To further mitigate hallucination caused by insufficient visual attention, we propose a new decoding method called visual beam search with the assumption that the response interacting more with image is considered more reliable. The basic encoding process is like the traditional beam search. The main difference lies in that the Visual Interaction Degree (VID) values of candidate text tokens are adopted to enhance the original predicted logits, and the encoding process depends on the enhanced logits. In our implementation, the VID is defined as the average cross-attention weights between the text token and all the visual tokens. By effectively introducing visual interaction information into logits, visual beam search strengthens the role of image during decoding.

Experimental results

We also conduct experiments on the MSCOCO subset of POPE dataset, and the experimental results are shown in Table 3. Compared to the baselines, our method achieves notable improvements.

Table 3. Performance on MSCOCO POPE. Results are averaged across the three sampling options (i.e., random, popular and adversarial). Bold values indicate the best performance for each base model.

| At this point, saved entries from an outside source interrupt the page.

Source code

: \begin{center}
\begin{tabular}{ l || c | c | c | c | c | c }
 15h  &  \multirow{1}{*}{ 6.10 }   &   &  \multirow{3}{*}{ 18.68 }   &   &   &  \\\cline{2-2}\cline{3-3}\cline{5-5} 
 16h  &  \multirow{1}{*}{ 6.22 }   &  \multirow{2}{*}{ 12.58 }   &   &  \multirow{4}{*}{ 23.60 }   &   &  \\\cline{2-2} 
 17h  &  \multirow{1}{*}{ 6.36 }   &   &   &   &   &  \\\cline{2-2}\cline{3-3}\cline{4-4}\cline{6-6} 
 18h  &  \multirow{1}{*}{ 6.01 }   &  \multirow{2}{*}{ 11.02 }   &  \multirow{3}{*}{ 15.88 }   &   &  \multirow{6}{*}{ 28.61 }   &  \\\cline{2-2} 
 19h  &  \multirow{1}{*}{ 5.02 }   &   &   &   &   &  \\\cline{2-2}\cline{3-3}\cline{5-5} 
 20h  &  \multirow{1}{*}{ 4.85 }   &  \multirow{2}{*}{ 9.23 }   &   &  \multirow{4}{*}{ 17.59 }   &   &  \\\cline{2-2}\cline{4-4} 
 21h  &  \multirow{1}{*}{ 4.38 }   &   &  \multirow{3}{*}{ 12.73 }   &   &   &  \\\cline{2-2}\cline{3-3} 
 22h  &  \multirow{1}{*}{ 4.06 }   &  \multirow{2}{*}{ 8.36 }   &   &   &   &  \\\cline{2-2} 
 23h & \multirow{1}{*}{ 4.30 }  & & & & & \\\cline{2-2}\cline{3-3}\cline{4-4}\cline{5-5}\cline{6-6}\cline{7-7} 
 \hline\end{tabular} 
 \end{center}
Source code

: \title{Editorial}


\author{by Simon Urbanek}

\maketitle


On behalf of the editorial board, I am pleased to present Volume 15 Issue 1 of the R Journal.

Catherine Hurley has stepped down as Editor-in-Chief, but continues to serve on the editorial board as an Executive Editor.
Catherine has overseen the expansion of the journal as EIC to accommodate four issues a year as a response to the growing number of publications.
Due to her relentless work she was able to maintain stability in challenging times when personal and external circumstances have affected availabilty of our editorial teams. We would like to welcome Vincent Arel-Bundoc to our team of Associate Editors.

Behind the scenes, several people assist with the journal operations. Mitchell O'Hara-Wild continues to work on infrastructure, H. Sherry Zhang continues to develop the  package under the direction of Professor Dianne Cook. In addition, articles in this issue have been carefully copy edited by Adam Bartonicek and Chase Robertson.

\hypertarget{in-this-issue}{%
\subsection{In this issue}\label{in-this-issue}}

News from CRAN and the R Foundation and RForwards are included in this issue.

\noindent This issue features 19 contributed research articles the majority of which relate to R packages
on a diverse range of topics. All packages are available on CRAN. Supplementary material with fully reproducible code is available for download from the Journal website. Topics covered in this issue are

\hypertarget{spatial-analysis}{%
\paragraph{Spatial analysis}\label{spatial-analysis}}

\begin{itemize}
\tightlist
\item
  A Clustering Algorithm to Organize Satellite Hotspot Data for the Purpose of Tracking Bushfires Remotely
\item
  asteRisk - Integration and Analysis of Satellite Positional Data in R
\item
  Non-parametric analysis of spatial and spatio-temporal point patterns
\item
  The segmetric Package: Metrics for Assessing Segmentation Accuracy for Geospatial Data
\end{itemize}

Conclusion and future work

We have conducted in-depth research on hallucination mitigation for MLLMs. The methods based on attention activation refinement, namely Scalpel and SchröMind, treat the problem of incorrect attention as a black box. They do not analyze the reasons and just try to align the hallucinated activations and trusted ones. Comparing the two methods, Scalpel only adjusts the hallucinated activations at component level, while SchröMind achieves more accurate point-wise alignment. In contrast, VAALE designs two modules of attention refocusing and visual beam search to selectively enhance attention for the task-relevant text and visual tokens, which aims to explore the underlying causes for incorrect attention. Experimental results demonstrate the effectiveness of our proposed methods on public benchmark for the VQA task. More detailed can be found in our papers: https://openaccess.thecvf.com/content/WACV2026/html/Shi_Scalpel_Fine-Grained_Alignment_of_Attention_Activation_Manifolds_via_Mixture_Gaussian_WACV_2026_paper.html (Scalpel), https://arxiv.org/abs/2602.09528 (SchröMind), and https://arxiv.org/abs/2602.09521 (VAALE).

Next, we will extend the applications of our methods and implement them into customers’ real scenarios. We hope our persistent R&D efforts will make Fujitsu’s MLLM more powerful and more popular.